Last year, we planned to move our data warehouse from a 2 socket server to a 4 socket server that was left in the data centre from an abandoned project to virtualize our desktops.

To cut a long story short; the performance was far worse, despite more RAM, more cores, and attached to a DAS via SAS.

The first thing we understood was that increasing the RAM would not make a lot of difference. The data warehouse is over 6TB, and if we have multiple importing jobs running, plus all the temp tables we use when switching in partitions, and all the selects being run when processing cubes at the end of the ETL phase, that 64GB extra RAM isn’t really going to help a great deal.

We were concerned that the DAS was not performing as we’d hoped, as it was one of the big changes we’d made.

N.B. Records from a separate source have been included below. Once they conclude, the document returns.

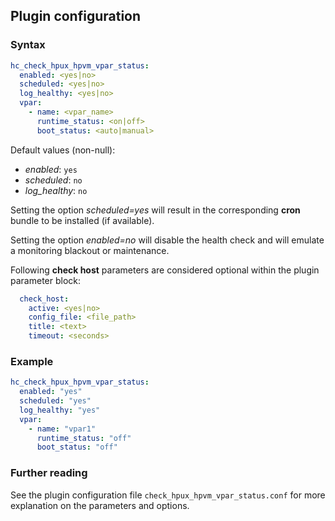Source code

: ## Plugin configuration

### Syntax

```yaml
hc_check_hpux_hpvm_vpar_status:
  enabled: <yes|no>
  scheduled: <yes|no>
  log_healthy: <yes|no>
  vpar:
    - name: <vpar_name>
      runtime_status: <on|off>
      boot_status: <auto|manual>
```

Default values (non-null):
* *enabled*: `yes`
* *scheduled*: `no`
* *log_healthy*: `no`

Setting the option *scheduled=yes* will result in the corresponding **cron** bundle to be installed (if available).

Setting the option *enabled=no* will disable the health check and will emulate a monitoring blackout or maintenance.

Following **check host** parameters are considered optional within the plugin parameter block:

```yaml
  check_host:
    active: <yes|no>
    config_file: <file_path>
    title: <text>
    timeout: <seconds>
```

### Example

```yaml
hc_check_hpux_hpvm_vpar_status:
  enabled: "yes"
  scheduled: "yes"    
  log_healthy: "yes"
  vpar:
    - name: "vpar1"
      runtime_status: "off"
      boot_status: "off"
```

### Further reading

See the plugin configuration file `check_hpux_hpvm_vpar_status.conf` for more explanation on the parameters and options.
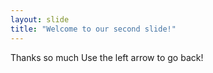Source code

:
 ```yaml
---
layout: slide
title: "Welcome to our second slide!"
---
```

Thanks so much
Use the left arrow to go back!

However through firing up the perflogs and checking the appropriate counters we could find no issues.

One of the things that we noticed was that the new 4 socket server had a slower clock count than the 2 socket machine. Could this be the source to our perceived performance drop? After a bit of investigation, and testified by Glenn Berry at SQL Performance, a larger server is not necessarily a faster server:

http://www.sqlskills.com/blogs/glenn/a-sql-server-hardware-tidbit-a-day-day-4/

2013-06-03-13_05_25-ark-_-compare-intelc2ae-products_png

For a full compare, follow this link: http://ark.intel.com/compare/46498,47923

So we wrote a PowerShell script that loops over calculating sine and returns the duration. Run the script below and you will get an accurate reflection of how long it takes a single core calculation to run.


powershell.exe -sta
$sw = [Diagnostics.Stopwatch]::StartNew()
$i=1
do{[math]::sin(1); $i++}
while ($i -le 10000)
$sw.Stop()
$sw.Elapsed

Based on the results we got back from the machines we noticed that the R910 was slower than the R610, by about 30%. Coincidentally the actual performance of the R910 with SQL was about 30% worse than the R610, so the numbers matched up. It was clear that the size of our workload benefited from faster cores with a decent capacity than slower cores with a larger capacity. So we attached the DAS to the old server, and the other server is used as a Hyper V host, which Ops were very happy about as they thought they were going to get the older machine, with less cores and RAM. We felt that maybe the extra L3 cache would have helped for a data warehouse workload, and maybe for heavier loads this would hlep, but again for our workload we’d need a processor with a faster clock speed than larger cache at this juncture. If we were to upgrade now, we’d stick with a two socket server, and if I had the luxury to test, I’d start with the Xeon E5-2690, which has eight-cores plus hyper-threading clocked at 2.90GHz (Turbo Boost at 3.8GHz), and the L3 cache set at 20MB: same amount of cores for licencing, faster clock and larger L3 cache.

I’m sure that for some people, 4 sockets is the way to go as a 2 socket machine couldn’t cope with the capacity of their workload. And for us, we assumed our workload would benefit from more cores. But it was clear from our findings that the current 2 Socket box with faster cores was better suited to our workload than a 4 socket behemoth. It also saved us a lot of money in terms of licensing as SQL Server Enterprise is licensing model is core based.